Edit user information

  • The administrator enters the Security Center->User Management page and clicks the "Edit" button to edit user information.
  • After an ordinary user logs in, click the user information in the user name drop-down box to enter the user information page, and click the "Edit" button to edit the user information.

Modify user password

  • The administrator enters the Security Center->User Management page and clicks the "Edit" button. When editing user information, enter the new password to modify the user password.
  • After a normal user logs in, click the user information in the user name drop-down box to enter the password modification page, enter the password and confirm the password and click the "Edit" button, then the password modification is successful.

5.4 Create alarm group

  • The alarm group is a parameter set at startup. After the process ends, the status of the process and other information will be sent to the alarm group in the form of email.
  • The administrator enters the Security Center -> Alarm Group Management page and clicks the "Create Alarm Group" button to create an alarm group.

5.5 Token management

Since the back-end interface has login check, token management provides a way to perform various operations on the system by calling the interface.

  • The administrator enters the Security Center -> Token Management page, clicks the "Create Token" button, selects the expiration time and user, clicks the "Generate Token" button, and clicks the "Submit" button, then the selected user's token is created successfully.

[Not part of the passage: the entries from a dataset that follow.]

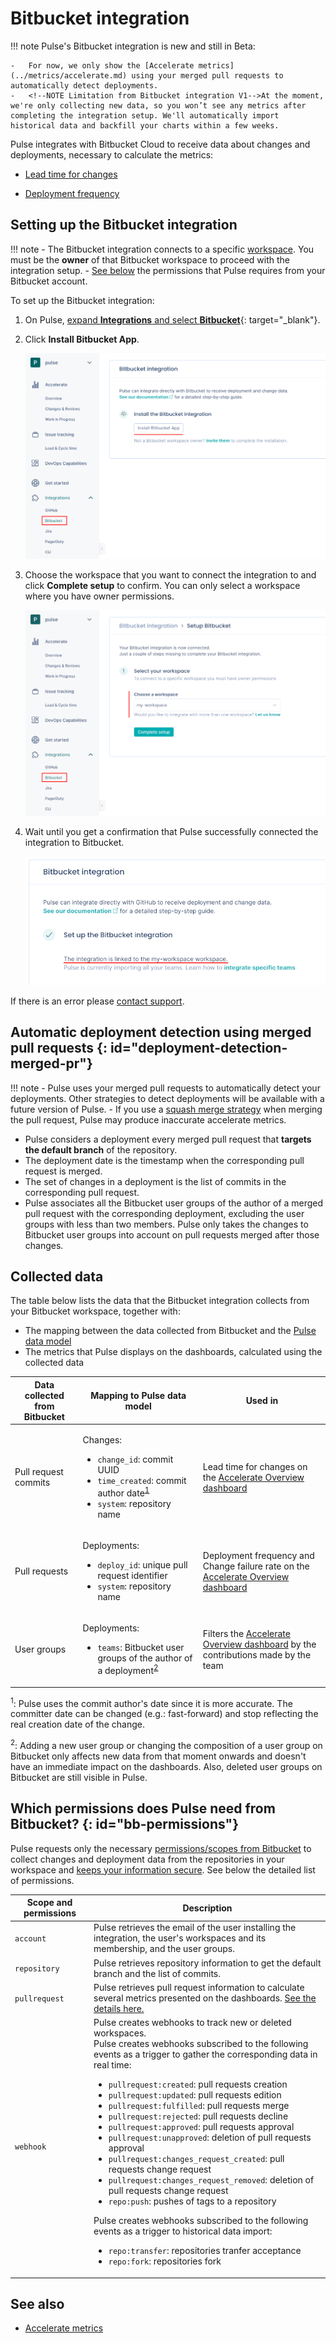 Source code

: # Bitbucket integration

!!! note
    <!--NOTE Limitation from Bitbucket integration V1-V2-->Pulse's Bitbucket integration is new and still in Beta:

    -   For now, we only show the [Accelerate metrics](../metrics/accelerate.md) using your merged pull requests to automatically detect deployments.
    -   <!--NOTE Limitation from Bitbucket integration V1-->At the moment, we're only collecting new data, so you won’t see any metrics after completing the integration setup. We'll automatically import historical data and backfill your charts within a few weeks.

<!--NOTE Limitation from Bitbucket integration V1-V2-->Pulse integrates with Bitbucket Cloud to receive data about changes and deployments, necessary to calculate the metrics:

-   [Lead time for changes](../metrics/accelerate.md#lead-time-for-changes)

-   [Deployment frequency](../metrics/accelerate.md#deployment-frequency)

## Setting up the Bitbucket integration

!!! note
    -   The Bitbucket integration connects to a specific [workspace](https://support.atlassian.com/bitbucket-cloud/docs/what-is-a-workspace/). You must be the **owner** of that Bitbucket workspace to proceed with the integration setup.
    -   [See below](#bb-permissions) the permissions that Pulse requires from your Bitbucket account.  

To set up the Bitbucket integration:

1.  On Pulse, [expand **Integrations** and select **Bitbucket**](https://app.pulse.codacy.com/integrations/bitbucket){: target="_blank"}.

1.  Click **Install Bitbucket App**.

    ![Installing the Pulse Bitbucket App](images/bitbucket-installing.png)

1.  Choose the workspace that you want to connect the integration to and click **Complete setup** to confirm. You can only select a workspace where you have owner permissions.

    ![Choosing the Bitbucket workspace](images/bitbucket-workspace.png)

1.  Wait until you get a confirmation that Pulse successfully connected the integration to Bitbucket.

    ![Pulse Bitbucket integration set up successfully](images/bitbucket-ok.png)

If there is an error please [contact support](mailto:pulsesupport@codacy.com).

## Automatic deployment detection using merged pull requests {: id="deployment-detection-merged-pr"}

!!! note
    -   <!--NOTE Limitation from Bitbucket integration V1-V2-->Pulse uses your merged pull requests to automatically detect your deployments. Other strategies to detect deployments will be available with a future version of Pulse.
    -   <!--NOTE Limitation from Bitbucket integration V1-V2-->If you use a [squash merge strategy](https://support.atlassian.com/bitbucket-cloud/docs/merge-a-pull-request/#Merge-strategies) when merging the pull request, Pulse may produce inaccurate accelerate metrics.

-   Pulse considers a deployment every merged pull request that **targets the default branch** of the repository.
-   The deployment date is the timestamp when the corresponding pull request is merged.
-   The set of changes in a deployment is the list of commits in the corresponding pull request.
-   Pulse associates all the Bitbucket user groups of the author of a merged pull request with the corresponding deployment, excluding the user groups with less than two members. Pulse only takes the changes to Bitbucket user groups into account on pull requests merged after those changes.

## Collected data

The table below lists the data that the Bitbucket integration collects from your Bitbucket workspace, together with:

-   The mapping between the data collected from Bitbucket and the [Pulse data model](https://ingestion.pulse.codacy.com/v1/api-docs#tocs_event)
-   The metrics that Pulse displays on the dashboards, calculated using the collected data

<table>
<thead>
<tr>
<th><strong>Data collected from Bitbucket</strong></th>
<th><strong>Mapping to Pulse data model</strong></th>
<th><strong>Used in</strong></th>
</tr>
</thead>
<tbody>
<tr>
    <td>Pull request commits</td>
    <td>
        <p>Changes:</p>
        <ul>
            <li><code>change_id</code>: commit UUID</li>
            <li><code>time_created</code>: commit author date<sup><a href="#commit-author-date">1</a></sup></li>
            <li><code>system</code>: repository name</li>
        </ul>
    </td>
    <td>Lead time for changes on the <a href="../../metrics/accelerate/">Accelerate Overview dashboard</a></td>
</tr>
<tr>
    <td>Pull requests</td>
    <td>
        <p>Deployments:</p>
        <ul>
            <li><code>deploy_id</code>: unique pull request identifier</li>
            <li><code>system</code>: repository name</li>
        </ul>
    </td>
    <td>Deployment frequency and Change failure rate on the <a href="../../metrics/accelerate/">Accelerate Overview dashboard</a></td>
</tr>
<tr>
    <td>User groups</td>
    <td>
        <p>Deployments:</p>
        <ul>
            <li><code>teams</code>: Bitbucket user groups of the author of a deployment<sup><a href="#deployment-teams">2</a></sup></li>
        </ul>
    </td>
    <td>Filters the <a href="../../metrics/accelerate/">Accelerate Overview dashboard</a> by the contributions made by the team</td>
</tr>
</table>

<sup><span id="commit-author-date">1</span></sup>: Pulse uses the commit author's date since it is more accurate. The committer date can be changed (e.g.: fast-forward) and stop reflecting the real creation date of the change.

<sup><span id="deployment-teams">2</span></sup>: Adding a new user group or changing the composition of a user group on Bitbucket only affects new data from that moment onwards and doesn't have an immediate impact on the dashboards. Also, deleted user groups on Bitbucket are still visible in Pulse.

## Which permissions does Pulse need from Bitbucket? {: id="bb-permissions"}

Pulse requests only the necessary [permissions/scopes from Bitbucket](https://developer.atlassian.com/cloud/bitbucket/bitbucket-cloud-rest-api-scopes/) to collect changes and deployment data from the repositories in your workspace and [keeps your information secure](https://security.codacy.com/). See below the detailed list of permissions.

<table>
  <colgroup>
    <col width="25%"/>
    <col width="75%"/>
  </colgroup>
  <thead>
    <tr>
      <th>Scope and permissions</th>
      <th>Description</th>
    </tr>
  </thead>
  <tbody>
    <tr>
      <td><code>account</code></td>
      <td>Pulse retrieves the email of the user installing the integration, the user's workspaces and its membership, and the user groups.</td>
    </tr>
    <tr>
      <td><code>repository</code></td>
      <td>Pulse retrieves repository information to get the default branch and the list of commits.</td>
    </tr>
    <tr>
      <td><code>pullrequest</code></td>
      <td>Pulse retrieves pull request information to calculate several metrics presented on the dashboards. <a href="#collected-data">See the details here.</a></td>
    </tr>
    <tr>
      <td><code>webhook</code></td>
      <td>Pulse creates webhooks to track new or deleted workspaces.
      <br/>Pulse creates webhooks subscribed to the following events as a trigger to gather the corresponding data in real time:
      <ul>
        <li><code>pullrequest:created</code>: pull requests creation</li>
        <li><code>pullrequest:updated</code>: pull requests edition</li>
        <li><code>pullrequest:fulfilled</code>: pull requests merge</li>
        <li><code>pullrequest:rejected</code>: pull requests decline</li>
        <li><code>pullrequest:approved</code>: pull requests approval</li>
        <li><code>pullrequest:unapproved</code>: deletion of pull requests approval</li>
        <li><code>pullrequest:changes_request_created</code>: pull requests change request</li>
        <li><code>pullrequest:changes_request_removed</code>: deletion of pull requests change request</li>
        <li><code>repo:push</code>: pushes of tags to a repository</li>
      </ul>
      Pulse creates webhooks subscribed to the following events as a trigger to historical data import:
      <ul>
        <li><code>repo:transfer</code>: repositories tranfer acceptance</li>
        <li><code>repo:fork</code>: repositories fork</li>
      </ul>
      </td>
    </tr>
  </tbody>
</table>

## See also

-   [Accelerate metrics](../metrics/accelerate.md)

    • After an ordinary user logs in, click the user information in the user name drop-down box, enter the token management page, select the expiration time, click the "generate token" button, and click the "submit" button, then the user creates a token successfully.
    • Call example:
Token call example
    /**
     * test token
     */
    public  void doPOSTParam()throws Exception{
        // create HttpClient
        CloseableHttpClient httpclient = HttpClients.createDefault();

        // create http post request
        HttpPost httpPost = new HttpPost("http://127.0.0.1:12345/escheduler/projects/create");
        httpPost.setHeader("token", "123");
        // set parameters
        List<NameValuePair> parameters = new ArrayList<NameValuePair>();
        parameters.add(new BasicNameValuePair("projectName", "qzw"));
        parameters.add(new BasicNameValuePair("desc", "qzw"));
        UrlEncodedFormEntity formEntity = new UrlEncodedFormEntity(parameters);
        httpPost.setEntity(formEntity);
        CloseableHttpResponse response = null;
        try {
            // execute
            response = httpclient.execute(httpPost);
            // response status code 200
            if (response.getStatusLine().getStatusCode() == 200) {
                String content = EntityUtils.toString(response.getEntity(), "UTF-8");
                System.out.println(content);
            }
        } finally {
            if (response != null) {
                response.close();
            }
            httpclient.close();
        }
    }

5.6 Granted permission

* Granted permissions include project permissions, resource permissions, data source permissions, UDF function permissions.
* The administrator can authorize the projects, resources, data sources and UDF functions not created by ordinary users. Because the authorization methods for projects, resources, data sources and UDF functions are the same, we take project authorization as an example.
* Note: For projects created by users themselves, the user has all permissions. The project list and the selected project list will not be displayed.
  • The administrator enters the Security Center -> User Management page and clicks the "Authorize" button of the user who needs to be authorized, as shown in the figure below:

  • Select the project to authorize the project.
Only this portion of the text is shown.